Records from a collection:
= = =
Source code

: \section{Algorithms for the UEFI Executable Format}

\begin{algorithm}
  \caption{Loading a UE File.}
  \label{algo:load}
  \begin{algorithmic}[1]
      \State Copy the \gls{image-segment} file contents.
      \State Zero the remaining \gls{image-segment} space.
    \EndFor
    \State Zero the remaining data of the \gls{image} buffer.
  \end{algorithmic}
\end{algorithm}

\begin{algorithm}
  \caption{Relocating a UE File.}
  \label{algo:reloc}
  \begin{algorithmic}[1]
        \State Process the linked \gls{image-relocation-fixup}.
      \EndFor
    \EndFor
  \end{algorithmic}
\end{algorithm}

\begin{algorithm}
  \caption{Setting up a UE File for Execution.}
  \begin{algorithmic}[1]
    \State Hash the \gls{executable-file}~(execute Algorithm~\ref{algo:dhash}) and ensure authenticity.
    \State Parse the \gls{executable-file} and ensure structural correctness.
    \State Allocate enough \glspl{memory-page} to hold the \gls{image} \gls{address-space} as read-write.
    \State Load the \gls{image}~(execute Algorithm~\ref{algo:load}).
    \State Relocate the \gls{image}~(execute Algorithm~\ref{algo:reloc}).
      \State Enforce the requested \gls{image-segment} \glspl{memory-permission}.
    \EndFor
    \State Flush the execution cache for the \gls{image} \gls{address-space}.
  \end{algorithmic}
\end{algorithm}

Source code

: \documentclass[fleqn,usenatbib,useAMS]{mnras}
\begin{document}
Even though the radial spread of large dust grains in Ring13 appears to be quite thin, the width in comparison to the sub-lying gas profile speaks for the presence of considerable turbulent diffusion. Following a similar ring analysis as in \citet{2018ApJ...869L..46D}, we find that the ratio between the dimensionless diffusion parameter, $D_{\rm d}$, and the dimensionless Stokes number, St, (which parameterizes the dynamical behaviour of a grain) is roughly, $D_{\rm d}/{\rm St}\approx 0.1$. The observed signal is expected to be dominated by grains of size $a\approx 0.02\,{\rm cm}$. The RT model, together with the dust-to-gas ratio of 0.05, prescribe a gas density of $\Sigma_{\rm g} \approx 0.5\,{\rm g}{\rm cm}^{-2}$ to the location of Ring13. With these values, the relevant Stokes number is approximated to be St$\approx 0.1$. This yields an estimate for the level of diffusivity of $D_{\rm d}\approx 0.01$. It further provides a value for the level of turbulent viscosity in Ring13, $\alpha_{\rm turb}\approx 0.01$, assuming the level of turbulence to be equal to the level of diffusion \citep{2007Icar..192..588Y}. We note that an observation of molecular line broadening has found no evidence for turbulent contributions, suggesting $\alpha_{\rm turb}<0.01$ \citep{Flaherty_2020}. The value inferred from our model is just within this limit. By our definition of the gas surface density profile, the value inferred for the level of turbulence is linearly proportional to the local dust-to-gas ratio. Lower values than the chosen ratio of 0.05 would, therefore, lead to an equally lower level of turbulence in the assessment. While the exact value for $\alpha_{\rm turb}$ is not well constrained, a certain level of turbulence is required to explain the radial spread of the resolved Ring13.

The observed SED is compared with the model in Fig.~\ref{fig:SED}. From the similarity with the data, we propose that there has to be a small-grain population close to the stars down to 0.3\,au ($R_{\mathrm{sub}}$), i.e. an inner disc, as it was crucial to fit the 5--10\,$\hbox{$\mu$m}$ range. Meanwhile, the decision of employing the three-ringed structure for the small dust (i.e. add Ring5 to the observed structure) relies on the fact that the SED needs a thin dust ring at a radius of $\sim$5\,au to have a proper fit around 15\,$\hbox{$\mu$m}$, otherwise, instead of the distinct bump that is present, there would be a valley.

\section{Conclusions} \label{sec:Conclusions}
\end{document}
= = =
▶ **EXERCISE AIM**
When you reach this point, go back and write out each record above exactly.

▶ **WRITTEN ANSWER**
Source code

: \section{Algorithms for the UEFI Executable Format}

\begin{algorithm}
  \caption{Loading a UE File.}
  \label{algo:load}
  \begin{algorithmic}[1]
      \State Copy the \gls{image-segment} file contents.
      \State Zero the remaining \gls{image-segment} space.
    \EndFor
    \State Zero the remaining data of the \gls{image} buffer.
  \end{algorithmic}
\end{algorithm}

\begin{algorithm}
  \caption{Relocating a UE File.}
  \label{algo:reloc}
  \begin{algorithmic}[1]
        \State Process the linked \gls{image-relocation-fixup}.
      \EndFor
    \EndFor
  \end{algorithmic}
\end{algorithm}

\begin{algorithm}
  \caption{Setting up a UE File for Execution.}
  \begin{algorithmic}[1]
    \State Hash the \gls{executable-file}~(execute Algorithm~\ref{algo:dhash}) and ensure authenticity.
    \State Parse the \gls{executable-file} and ensure structural correctness.
    \State Allocate enough \glspl{memory-page} to hold the \gls{image} \gls{address-space} as read-write.
    \State Load the \gls{image}~(execute Algorithm~\ref{algo:load}).
    \State Relocate the \gls{image}~(execute Algorithm~\ref{algo:reloc}).
      \State Enforce the requested \gls{image-segment} \glspl{memory-permission}.
    \EndFor
    \State Flush the execution cache for the \gls{image} \gls{address-space}.
  \end{algorithmic}
\end{algorithm}

Source code

: \documentclass[fleqn,usenatbib,useAMS]{mnras}
\begin{document}
Even though the radial spread of large dust grains in Ring13 appears to be quite thin, the width in comparison to the sub-lying gas profile speaks for the presence of considerable turbulent diffusion. Following a similar ring analysis as in \citet{2018ApJ...869L..46D}, we find that the ratio between the dimensionless diffusion parameter, $D_{\rm d}$, and the dimensionless Stokes number, St, (which parameterizes the dynamical behaviour of a grain) is roughly, $D_{\rm d}/{\rm St}\approx 0.1$. The observed signal is expected to be dominated by grains of size $a\approx 0.02\,{\rm cm}$. The RT model, together with the dust-to-gas ratio of 0.05, prescribe a gas density of $\Sigma_{\rm g} \approx 0.5\,{\rm g}{\rm cm}^{-2}$ to the location of Ring13. With these values, the relevant Stokes number is approximated to be St$\approx 0.1$. This yields an estimate for the level of diffusivity of $D_{\rm d}\approx 0.01$. It further provides a value for the level of turbulent viscosity in Ring13, $\alpha_{\rm turb}\approx 0.01$, assuming the level of turbulence to be equal to the level of diffusion \citep{2007Icar..192..588Y}. We note that an observation of molecular line broadening has found no evidence for turbulent contributions, suggesting $\alpha_{\rm turb}<0.01$ \citep{Flaherty_2020}. The value inferred from our model is just within this limit. By our definition of the gas surface density profile, the value inferred for the level of turbulence is linearly proportional to the local dust-to-gas ratio. Lower values than the chosen ratio of 0.05 would, therefore, lead to an equally lower level of turbulence in the assessment. While the exact value for $\alpha_{\rm turb}$ is not well constrained, a certain level of turbulence is required to explain the radial spread of the resolved Ring13.

The observed SED is compared with the model in Fig.~\ref{fig:SED}. From the similarity with the data, we propose that there has to be a small-grain population close to the stars down to 0.3\,au ($R_{\mathrm{sub}}$), i.e. an inner disc, as it was crucial to fit the 5--10\,$\hbox{$\mu$m}$ range. Meanwhile, the decision of employing the three-ringed structure for the small dust (i.e. add Ring5 to the observed structure) relies on the fact that the SED needs a thin dust ring at a radius of $\sim$5\,au to have a proper fit around 15\,$\hbox{$\mu$m}$, otherwise, instead of the distinct bump that is present, there would be a valley.

\section{Conclusions} \label{sec:Conclusions}
\end{document}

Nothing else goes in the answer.